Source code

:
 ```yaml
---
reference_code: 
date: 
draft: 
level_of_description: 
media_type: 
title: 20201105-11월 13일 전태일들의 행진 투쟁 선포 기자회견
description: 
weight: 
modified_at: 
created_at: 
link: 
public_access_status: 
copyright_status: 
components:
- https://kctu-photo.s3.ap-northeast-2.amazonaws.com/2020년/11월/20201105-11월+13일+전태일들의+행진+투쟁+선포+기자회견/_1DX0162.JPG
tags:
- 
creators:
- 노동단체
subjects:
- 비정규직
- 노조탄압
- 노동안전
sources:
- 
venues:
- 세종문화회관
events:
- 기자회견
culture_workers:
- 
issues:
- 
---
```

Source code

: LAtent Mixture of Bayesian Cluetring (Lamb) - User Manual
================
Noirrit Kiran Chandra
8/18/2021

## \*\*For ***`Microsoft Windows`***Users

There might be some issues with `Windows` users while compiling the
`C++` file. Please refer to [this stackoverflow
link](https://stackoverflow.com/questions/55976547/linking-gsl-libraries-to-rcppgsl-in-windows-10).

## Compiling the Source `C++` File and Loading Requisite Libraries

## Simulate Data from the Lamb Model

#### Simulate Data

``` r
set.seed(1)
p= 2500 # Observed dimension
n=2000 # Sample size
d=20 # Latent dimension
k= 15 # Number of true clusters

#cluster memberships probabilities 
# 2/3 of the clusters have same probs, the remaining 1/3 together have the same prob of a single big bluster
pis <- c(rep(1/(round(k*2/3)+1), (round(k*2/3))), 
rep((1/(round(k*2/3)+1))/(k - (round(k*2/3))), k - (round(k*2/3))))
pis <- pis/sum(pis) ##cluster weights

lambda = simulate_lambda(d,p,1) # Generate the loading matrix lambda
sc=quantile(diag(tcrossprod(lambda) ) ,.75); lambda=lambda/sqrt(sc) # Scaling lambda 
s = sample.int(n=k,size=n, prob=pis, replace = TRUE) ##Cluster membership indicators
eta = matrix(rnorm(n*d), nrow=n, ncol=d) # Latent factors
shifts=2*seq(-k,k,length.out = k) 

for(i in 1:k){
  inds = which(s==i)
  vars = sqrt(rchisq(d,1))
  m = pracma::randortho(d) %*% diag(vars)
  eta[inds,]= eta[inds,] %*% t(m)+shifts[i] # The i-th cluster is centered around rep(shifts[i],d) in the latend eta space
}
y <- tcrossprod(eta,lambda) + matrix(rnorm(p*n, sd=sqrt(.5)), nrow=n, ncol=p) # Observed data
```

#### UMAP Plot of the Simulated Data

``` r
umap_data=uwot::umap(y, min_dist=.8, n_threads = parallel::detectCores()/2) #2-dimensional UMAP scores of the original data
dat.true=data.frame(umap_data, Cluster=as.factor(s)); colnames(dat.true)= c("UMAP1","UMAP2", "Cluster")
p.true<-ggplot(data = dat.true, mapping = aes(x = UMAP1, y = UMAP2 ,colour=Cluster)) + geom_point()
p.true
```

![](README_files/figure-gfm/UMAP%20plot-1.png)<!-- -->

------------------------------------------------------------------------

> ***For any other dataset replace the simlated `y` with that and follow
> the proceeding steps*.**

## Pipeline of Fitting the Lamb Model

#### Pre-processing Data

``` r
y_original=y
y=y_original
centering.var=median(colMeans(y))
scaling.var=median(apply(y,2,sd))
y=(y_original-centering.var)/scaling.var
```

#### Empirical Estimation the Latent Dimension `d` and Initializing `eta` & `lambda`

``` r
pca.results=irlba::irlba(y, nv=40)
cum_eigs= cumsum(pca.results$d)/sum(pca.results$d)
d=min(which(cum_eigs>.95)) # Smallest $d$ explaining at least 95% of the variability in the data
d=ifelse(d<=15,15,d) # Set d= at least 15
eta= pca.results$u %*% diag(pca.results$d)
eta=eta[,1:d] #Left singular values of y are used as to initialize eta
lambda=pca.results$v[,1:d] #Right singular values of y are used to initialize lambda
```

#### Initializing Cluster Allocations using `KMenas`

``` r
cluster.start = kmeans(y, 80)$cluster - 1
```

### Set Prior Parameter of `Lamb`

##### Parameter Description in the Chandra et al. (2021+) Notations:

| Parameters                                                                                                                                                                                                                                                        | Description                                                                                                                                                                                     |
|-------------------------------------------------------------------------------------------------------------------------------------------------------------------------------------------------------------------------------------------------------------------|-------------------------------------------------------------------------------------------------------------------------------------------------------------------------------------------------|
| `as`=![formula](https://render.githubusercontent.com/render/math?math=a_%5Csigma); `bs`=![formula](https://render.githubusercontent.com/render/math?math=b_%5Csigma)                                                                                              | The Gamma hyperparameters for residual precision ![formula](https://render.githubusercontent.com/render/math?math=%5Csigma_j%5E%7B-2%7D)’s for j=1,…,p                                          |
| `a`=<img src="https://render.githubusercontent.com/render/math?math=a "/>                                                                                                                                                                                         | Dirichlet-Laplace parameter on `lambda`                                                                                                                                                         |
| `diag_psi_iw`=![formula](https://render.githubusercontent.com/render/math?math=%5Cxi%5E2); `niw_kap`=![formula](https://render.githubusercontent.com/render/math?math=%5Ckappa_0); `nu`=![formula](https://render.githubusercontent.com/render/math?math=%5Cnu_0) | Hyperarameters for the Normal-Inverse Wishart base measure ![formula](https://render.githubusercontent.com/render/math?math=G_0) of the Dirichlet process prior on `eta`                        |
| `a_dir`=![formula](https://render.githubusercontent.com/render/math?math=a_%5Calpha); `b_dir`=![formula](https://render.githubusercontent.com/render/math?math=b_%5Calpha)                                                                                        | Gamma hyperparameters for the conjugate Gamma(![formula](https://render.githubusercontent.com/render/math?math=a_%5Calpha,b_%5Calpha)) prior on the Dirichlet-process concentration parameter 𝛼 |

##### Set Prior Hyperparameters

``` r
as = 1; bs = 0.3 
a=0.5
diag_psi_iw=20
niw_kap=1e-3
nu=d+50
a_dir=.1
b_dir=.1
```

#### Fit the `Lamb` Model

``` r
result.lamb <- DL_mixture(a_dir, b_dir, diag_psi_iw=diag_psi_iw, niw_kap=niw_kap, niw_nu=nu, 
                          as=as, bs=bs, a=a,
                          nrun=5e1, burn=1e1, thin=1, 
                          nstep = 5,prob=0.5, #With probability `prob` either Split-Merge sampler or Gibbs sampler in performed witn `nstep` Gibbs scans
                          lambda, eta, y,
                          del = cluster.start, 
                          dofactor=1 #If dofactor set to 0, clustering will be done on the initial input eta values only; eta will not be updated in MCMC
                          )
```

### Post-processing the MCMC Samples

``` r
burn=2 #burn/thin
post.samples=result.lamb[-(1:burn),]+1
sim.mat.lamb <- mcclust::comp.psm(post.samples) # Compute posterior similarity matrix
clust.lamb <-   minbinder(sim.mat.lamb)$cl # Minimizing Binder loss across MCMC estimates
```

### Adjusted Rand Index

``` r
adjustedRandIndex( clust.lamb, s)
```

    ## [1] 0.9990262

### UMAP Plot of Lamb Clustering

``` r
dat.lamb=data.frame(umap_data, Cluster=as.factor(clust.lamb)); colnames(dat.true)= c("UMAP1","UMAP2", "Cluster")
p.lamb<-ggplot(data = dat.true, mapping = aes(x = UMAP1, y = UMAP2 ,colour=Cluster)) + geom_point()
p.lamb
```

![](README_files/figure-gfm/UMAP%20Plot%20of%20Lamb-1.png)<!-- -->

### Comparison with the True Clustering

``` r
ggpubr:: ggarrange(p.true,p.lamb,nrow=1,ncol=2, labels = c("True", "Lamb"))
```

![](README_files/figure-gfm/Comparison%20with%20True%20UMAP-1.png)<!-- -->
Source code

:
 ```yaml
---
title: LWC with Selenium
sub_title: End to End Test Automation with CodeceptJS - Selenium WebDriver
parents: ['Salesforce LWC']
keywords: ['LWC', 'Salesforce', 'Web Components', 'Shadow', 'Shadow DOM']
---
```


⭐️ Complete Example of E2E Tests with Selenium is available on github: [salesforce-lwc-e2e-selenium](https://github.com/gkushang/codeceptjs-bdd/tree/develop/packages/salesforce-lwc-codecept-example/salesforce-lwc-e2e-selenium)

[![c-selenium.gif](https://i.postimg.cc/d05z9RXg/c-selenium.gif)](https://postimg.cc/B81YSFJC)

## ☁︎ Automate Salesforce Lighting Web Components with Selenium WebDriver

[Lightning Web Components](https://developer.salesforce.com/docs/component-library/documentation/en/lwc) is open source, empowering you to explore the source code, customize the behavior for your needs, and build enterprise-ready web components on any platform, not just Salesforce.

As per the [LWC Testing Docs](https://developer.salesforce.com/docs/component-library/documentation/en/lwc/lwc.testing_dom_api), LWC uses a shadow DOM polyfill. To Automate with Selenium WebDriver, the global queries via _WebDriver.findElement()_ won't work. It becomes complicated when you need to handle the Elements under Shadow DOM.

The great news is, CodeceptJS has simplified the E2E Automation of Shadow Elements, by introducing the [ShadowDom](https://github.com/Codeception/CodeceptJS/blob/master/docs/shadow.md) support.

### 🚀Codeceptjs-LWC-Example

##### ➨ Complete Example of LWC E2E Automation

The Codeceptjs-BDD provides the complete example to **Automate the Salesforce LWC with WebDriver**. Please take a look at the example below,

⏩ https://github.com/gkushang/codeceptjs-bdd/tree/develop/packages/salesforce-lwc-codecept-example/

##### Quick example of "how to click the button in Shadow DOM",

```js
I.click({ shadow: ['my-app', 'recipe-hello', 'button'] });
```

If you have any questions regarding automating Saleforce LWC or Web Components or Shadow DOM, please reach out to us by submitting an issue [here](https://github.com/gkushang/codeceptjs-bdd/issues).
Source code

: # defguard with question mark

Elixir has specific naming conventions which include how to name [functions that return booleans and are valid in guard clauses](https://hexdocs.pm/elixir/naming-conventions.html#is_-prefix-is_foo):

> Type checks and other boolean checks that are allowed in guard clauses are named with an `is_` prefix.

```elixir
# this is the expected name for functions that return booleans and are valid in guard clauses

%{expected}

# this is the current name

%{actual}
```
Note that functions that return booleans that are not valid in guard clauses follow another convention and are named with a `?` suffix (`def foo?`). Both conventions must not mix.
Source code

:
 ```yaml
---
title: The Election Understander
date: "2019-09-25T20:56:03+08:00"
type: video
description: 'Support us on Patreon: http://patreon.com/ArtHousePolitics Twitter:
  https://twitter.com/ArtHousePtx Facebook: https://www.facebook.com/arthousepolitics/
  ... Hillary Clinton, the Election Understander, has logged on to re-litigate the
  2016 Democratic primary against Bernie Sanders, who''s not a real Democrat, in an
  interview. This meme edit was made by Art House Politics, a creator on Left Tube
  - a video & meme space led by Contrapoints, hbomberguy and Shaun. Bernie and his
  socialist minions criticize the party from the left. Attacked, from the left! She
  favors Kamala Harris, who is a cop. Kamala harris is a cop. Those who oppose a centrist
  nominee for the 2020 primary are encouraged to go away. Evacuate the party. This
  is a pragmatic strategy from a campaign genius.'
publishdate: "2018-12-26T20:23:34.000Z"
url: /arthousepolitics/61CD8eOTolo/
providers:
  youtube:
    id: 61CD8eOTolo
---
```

□ □ □ □

## Work to complete
Which lines of the material contain "start"? List them.

## Exercise response
cluster.start = kmeans(y, 80)$cluster - 1
                          del = cluster.start, 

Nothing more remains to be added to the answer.